**Input for this task:**
□ □ □ □ □

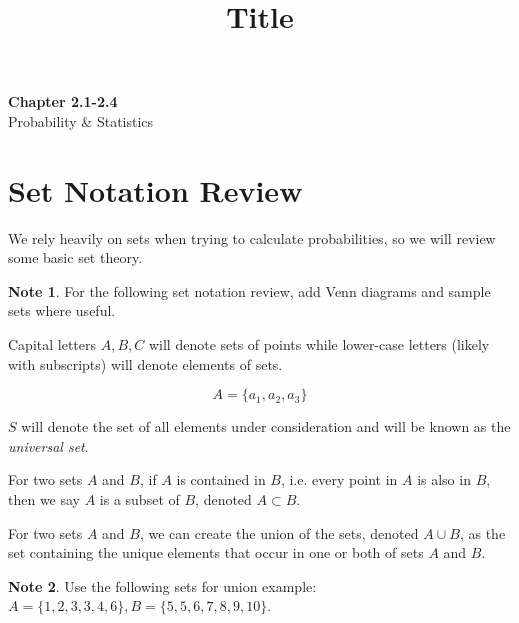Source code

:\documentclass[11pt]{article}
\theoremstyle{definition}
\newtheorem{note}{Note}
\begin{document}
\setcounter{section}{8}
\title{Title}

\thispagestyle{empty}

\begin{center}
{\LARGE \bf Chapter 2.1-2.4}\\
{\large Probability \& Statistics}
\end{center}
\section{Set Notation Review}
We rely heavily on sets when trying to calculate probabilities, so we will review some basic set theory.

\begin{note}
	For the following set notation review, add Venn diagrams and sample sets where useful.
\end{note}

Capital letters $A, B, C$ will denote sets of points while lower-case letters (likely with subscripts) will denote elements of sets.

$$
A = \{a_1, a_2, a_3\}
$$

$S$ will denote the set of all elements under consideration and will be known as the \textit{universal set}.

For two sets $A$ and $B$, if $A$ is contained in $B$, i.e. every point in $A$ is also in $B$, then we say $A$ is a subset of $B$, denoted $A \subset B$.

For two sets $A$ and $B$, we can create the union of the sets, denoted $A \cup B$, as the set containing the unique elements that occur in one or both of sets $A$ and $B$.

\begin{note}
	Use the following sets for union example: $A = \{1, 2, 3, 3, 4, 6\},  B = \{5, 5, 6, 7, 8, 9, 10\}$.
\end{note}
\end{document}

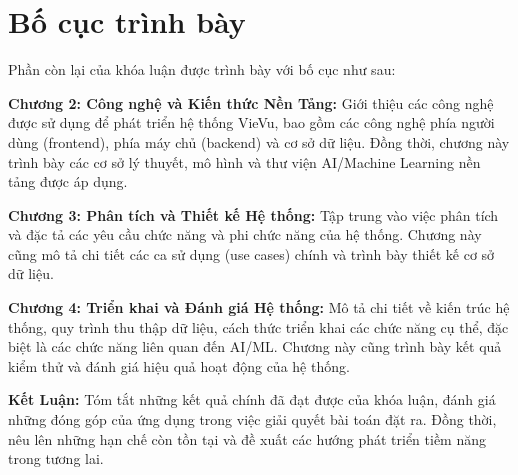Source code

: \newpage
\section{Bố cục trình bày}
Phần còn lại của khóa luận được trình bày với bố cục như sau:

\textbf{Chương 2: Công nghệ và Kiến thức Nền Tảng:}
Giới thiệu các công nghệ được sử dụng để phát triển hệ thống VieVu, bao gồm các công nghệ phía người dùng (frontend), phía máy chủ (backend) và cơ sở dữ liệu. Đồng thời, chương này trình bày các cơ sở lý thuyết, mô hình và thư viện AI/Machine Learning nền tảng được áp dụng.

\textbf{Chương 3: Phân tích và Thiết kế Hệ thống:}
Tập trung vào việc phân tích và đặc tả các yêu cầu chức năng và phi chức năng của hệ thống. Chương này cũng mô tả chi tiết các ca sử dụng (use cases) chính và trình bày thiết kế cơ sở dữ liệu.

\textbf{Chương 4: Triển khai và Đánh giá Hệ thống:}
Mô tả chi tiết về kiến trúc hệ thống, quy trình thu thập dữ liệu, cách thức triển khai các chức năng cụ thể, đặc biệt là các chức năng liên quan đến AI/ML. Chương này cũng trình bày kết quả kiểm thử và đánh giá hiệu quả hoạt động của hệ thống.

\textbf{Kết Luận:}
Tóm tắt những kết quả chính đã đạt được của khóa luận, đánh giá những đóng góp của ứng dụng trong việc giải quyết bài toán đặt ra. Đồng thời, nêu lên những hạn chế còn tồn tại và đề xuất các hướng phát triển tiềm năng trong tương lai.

□ □ □ □ □

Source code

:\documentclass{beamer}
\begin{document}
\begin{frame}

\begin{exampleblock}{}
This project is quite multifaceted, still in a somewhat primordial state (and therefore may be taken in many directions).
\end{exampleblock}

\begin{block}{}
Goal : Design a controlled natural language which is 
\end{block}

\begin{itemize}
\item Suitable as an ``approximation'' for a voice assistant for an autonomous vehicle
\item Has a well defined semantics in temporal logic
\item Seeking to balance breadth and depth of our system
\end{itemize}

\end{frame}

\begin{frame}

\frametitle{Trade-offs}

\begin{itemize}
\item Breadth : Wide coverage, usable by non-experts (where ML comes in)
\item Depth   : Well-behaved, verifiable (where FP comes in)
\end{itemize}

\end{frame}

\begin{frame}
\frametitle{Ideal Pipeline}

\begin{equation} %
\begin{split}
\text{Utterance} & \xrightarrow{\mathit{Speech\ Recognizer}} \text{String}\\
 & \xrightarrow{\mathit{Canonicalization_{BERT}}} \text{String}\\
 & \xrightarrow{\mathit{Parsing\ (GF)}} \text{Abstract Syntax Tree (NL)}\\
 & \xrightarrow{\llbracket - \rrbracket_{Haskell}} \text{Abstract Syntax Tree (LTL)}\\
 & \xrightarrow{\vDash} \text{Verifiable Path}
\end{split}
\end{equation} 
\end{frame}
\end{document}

□ □ □ □ □

**Exercise objective:**
Find the string "được" in the data. Report each line it appears in.

**Output of the task:**
Phần còn lại của khóa luận được trình bày với bố cục như sau:
Giới thiệu các công nghệ được sử dụng để phát triển hệ thống VieVu, bao gồm các công nghệ phía người dùng (frontend), phía máy chủ (backend) và cơ sở dữ liệu. Đồng thời, chương này trình bày các cơ sở lý thuyết, mô hình và thư viện AI/Machine Learning nền tảng được áp dụng.
Tóm tắt những kết quả chính đã đạt được của khóa luận, đánh giá những đóng góp của ứng dụng trong việc giải quyết bài toán đặt ra. Đồng thời, nêu lên những hạn chế còn tồn tại và đề xuất các hướng phát triển tiềm năng trong tương lai.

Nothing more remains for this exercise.